Fusobacterium, usually Fusobacterium ulcerans, can be isolated from the ulcer and papule in the early stage. Borrelia vincentii or other anaerobic bacteria can also be visible. Other aerobic bacteria such as Staphylococcus aureus can be detected in the advanced ulcer. It is also believed that the disease is caused by a special mycobacterium.
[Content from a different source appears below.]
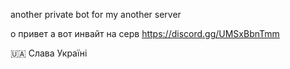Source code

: another private bot for my another server


о привет а вот инвайт на серв https://discord.gg/UMSxBbnTmm

:ukraine: Слава Україні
Trauma, malnutrition such as protein deficiency and hypovitaminosis A, anemia, certain chronic diseases, and poor sanitation are the predisposing factors for this disease. The disease has a high incidence in soldiers fighting in the tropical jungles.
Signs and Symptoms
Most ulcers occur in the areas susceptible to trauma, scratches, stab wounds, or insect bites, are more common in calves, feet, and forearms, especially in the lower third of the calves. A small papule or blood blister occurs on the normal skin, evolving quickly into a sharp edged, 2 - 6cm or more in diameter, round or oval ulcer after rupture, with blueish red edges, with mild infiltration, with a cyathiform base covered firmly by greenish gray membrane, with malodorous exudates under the membrane. In the late stage, the muscles, tendons, and bones underneath the membrane may be destroyed. The disease evolves into a chronic disease in several weeks or months, and the ulcer surfaces are pale, fibrotic, and painless. Due to the poor basic nutritional status of patients, the skin lesions heal very slowly, leaving scars after healing. Common complications are erysipelas, lymphangitis, lymphadenitis, and gangrene. In some patients, the ulcer is unhealed in many months, and hyperplasia in the edges is present, eventually progressing to squamous cell carcinoma. In severe cases, the continuous progression of the condition may lead to death.
Biopsy with the ulcer is performed. In microscopy, coagulative necrotic tissue with a large number of bacteria on the surface layer, granulation tissue in the middle layer, and abundant blood vessels in the bottom layer can be seen, and the peripheral epithelioid tissue proliferation is visible.
Diagnosis relies primarily on rapid progression of the rash, typical clinical manifestations, and endemic prevalence. Although various bacteria such as Fusobacterium and spirochetes are important pathogens, their presence or absence has no diagnostic value, and their isolation and culture are impracticable.
For the acute ulcer, debridement should be performed. Wet compress with potassium permanganate solution during the day and topical bacitracin ointment at night are feasible. Procaine penicillin 1,000,000U/day intramuscularly for 7 - 10 days or streptomycin 1g/day intramuscularly for 10 days can be administered. Erythromycin 0.25g orally 4 times a day can also be effective quickly, with little recurrence. Metronidazole is effective in the treatment of acute ulcers, and metronidazole 400mg/day can relieve pain and eliminate the secretion of malodor within 24 hours.
Systemic antibiotics are less effective in the treatment of the chronic ulcer. Skin grafting is feasible for the persistent ulcer. When deep tissues and bones are invaded, surgical resection should be performed, and large ulcers may require skin grafting.